**PROBLEM TO WORK ON**: Of the lines below, copy those that hold the word "with".

═══

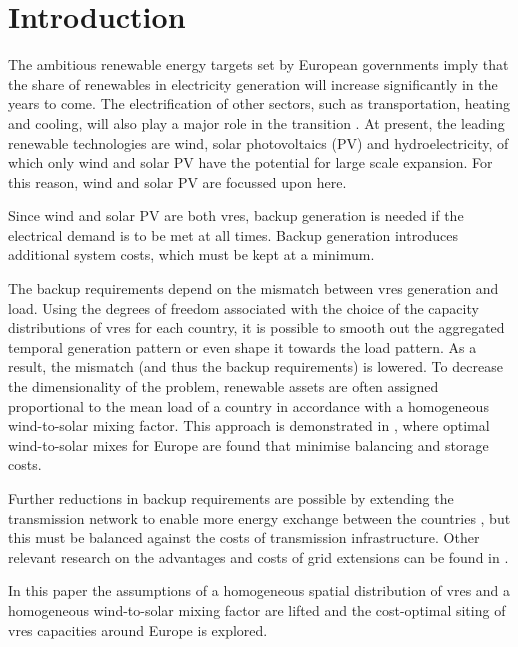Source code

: \documentclass[a4paper, 5p, sort&compress]{elsarticle}%
\begin{document}
\section{Introduction}
\label{sec:one}

The ambitious renewable energy targets set by European governments
\cite{eu2050} imply that the share of renewables in electricity
generation will increase significantly in the years to come.  The
electrification of other sectors, such as transportation, heating and
cooling, will also play a major role in the transition
\cite{Williams12,ecf2050}. At present, the leading renewable
technologies are wind, solar photovoltaics (PV) and hydroelectricity,
of which only wind and solar PV have the potential for large scale
expansion. For this reason, wind and solar PV
are focussed upon here.

Since wind and solar PV are both \gls{vres}, backup generation is needed if the electrical demand is to be met at all times. Backup
generation introduces additional system costs, which must be kept at a minimum.

The backup requirements depend on the mismatch between \gls{vres} generation and load. Using
the degrees of freedom associated with the choice of the capacity distributions of \gls{vres} for each country, it is
possible to smooth out the aggregated temporal generation pattern or even shape it towards the
load pattern. As a result, the mismatch (and thus the backup requirements) is lowered.  To
decrease the dimensionality of the problem, renewable assets are often assigned proportional to
the mean load of a country in accordance with a homogeneous wind-to-solar mixing factor. This
approach is demonstrated in \cite{Heide2010,Heide2011}, where optimal wind-to-solar mixes for
Europe are found that minimise balancing and storage costs.

Further reductions in backup requirements are possible by extending
the transmission network to enable more energy exchange between the
countries \cite{rolando2014,sarah}, but this must be balanced against the costs of transmission infrastructure. Other relevant research on the
advantages and costs of grid extensions can be found in
\cite{Papae,Schaber,Schaber2,Egerer,Brown}.


In this paper the assumptions of a homogeneous spatial distribution of
\gls{vres} and a homogeneous wind-to-solar mixing factor are lifted and the
cost-optimal siting of \gls{vres} capacities around Europe is explored.
\end{document}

═══

**SOLUTION FOR THIS EXERCISE**:
the degrees of freedom associated with the choice of the capacity distributions of \gls{vres} for each country, it is
the mean load of a country in accordance with a homogeneous wind-to-solar mixing factor. This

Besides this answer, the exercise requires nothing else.